### WHAT THE EXERCISE ASKS
Start at the line in the entries below that contains "- **Historical Record**: Complete", stop at the line that contains "- **Stemme** - Individual", and output exactly the lines in that span, both ends included.

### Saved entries
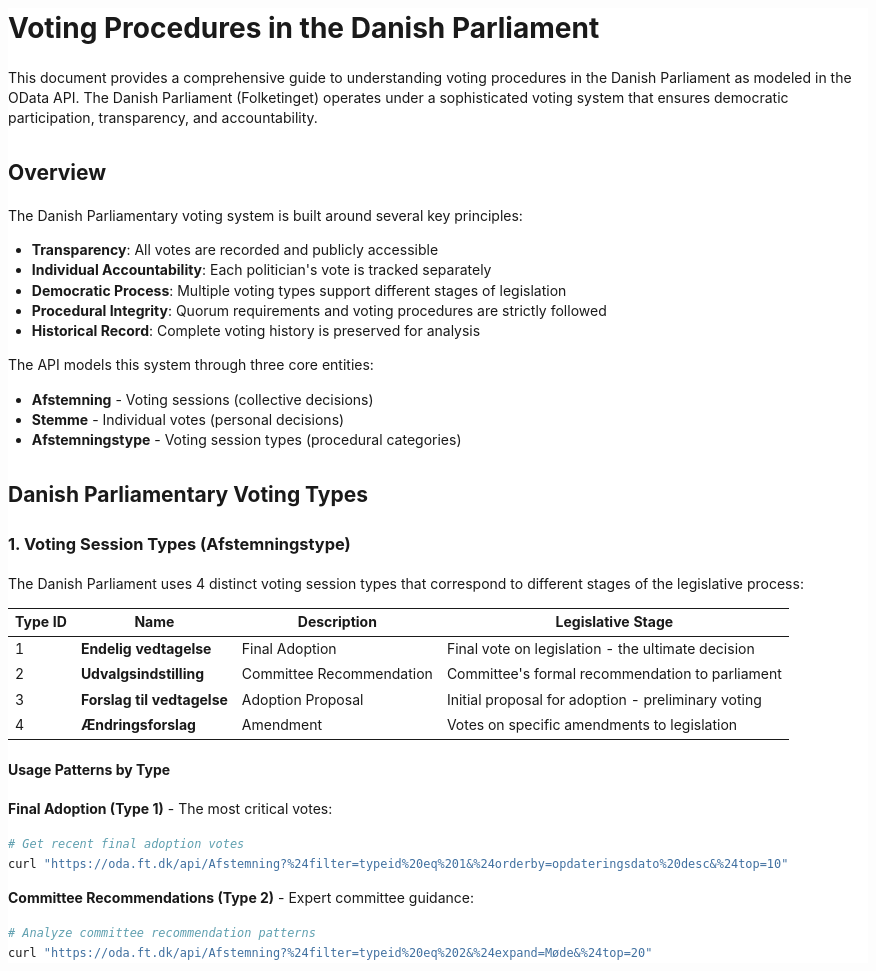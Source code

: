 # Voting Procedures in the Danish Parliament

This document provides a comprehensive guide to understanding voting procedures in the Danish Parliament as modeled in the OData API. The Danish Parliament (Folketinget) operates under a sophisticated voting system that ensures democratic participation, transparency, and accountability.

## Overview

The Danish Parliamentary voting system is built around several key principles:

- **Transparency**: All votes are recorded and publicly accessible
- **Individual Accountability**: Each politician's vote is tracked separately
- **Democratic Process**: Multiple voting types support different stages of legislation
- **Procedural Integrity**: Quorum requirements and voting procedures are strictly followed
- **Historical Record**: Complete voting history is preserved for analysis

The API models this system through three core entities:
- **Afstemning** - Voting sessions (collective decisions)
- **Stemme** - Individual votes (personal decisions)
- **Afstemningstype** - Voting session types (procedural categories)

## Danish Parliamentary Voting Types

### 1. Voting Session Types (Afstemningstype)

The Danish Parliament uses 4 distinct voting session types that correspond to different stages of the legislative process:

| Type ID | Name | Description | Legislative Stage |
|---------|------|-------------|-------------------|
| 1 | **Endelig vedtagelse** | Final Adoption | Final vote on legislation - the ultimate decision |
| 2 | **Udvalgsindstilling** | Committee Recommendation | Committee's formal recommendation to parliament |
| 3 | **Forslag til vedtagelse** | Adoption Proposal | Initial proposal for adoption - preliminary voting |
| 4 | **Ændringsforslag** | Amendment | Votes on specific amendments to legislation |

#### Usage Patterns by Type

**Final Adoption (Type 1)** - The most critical votes:
```bash
# Get recent final adoption votes
curl "https://oda.ft.dk/api/Afstemning?%24filter=typeid%20eq%201&%24orderby=opdateringsdato%20desc&%24top=10"
```

**Committee Recommendations (Type 2)** - Expert committee guidance:
```bash
# Analyze committee recommendation patterns
curl "https://oda.ft.dk/api/Afstemning?%24filter=typeid%20eq%202&%24expand=Møde&%24top=20"
```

### SOLUTION
- **Historical Record**: Complete voting history is preserved for analysis

The API models this system through three core entities:
- **Afstemning** - Voting sessions (collective decisions)
- **Stemme** - Individual votes (personal decisions)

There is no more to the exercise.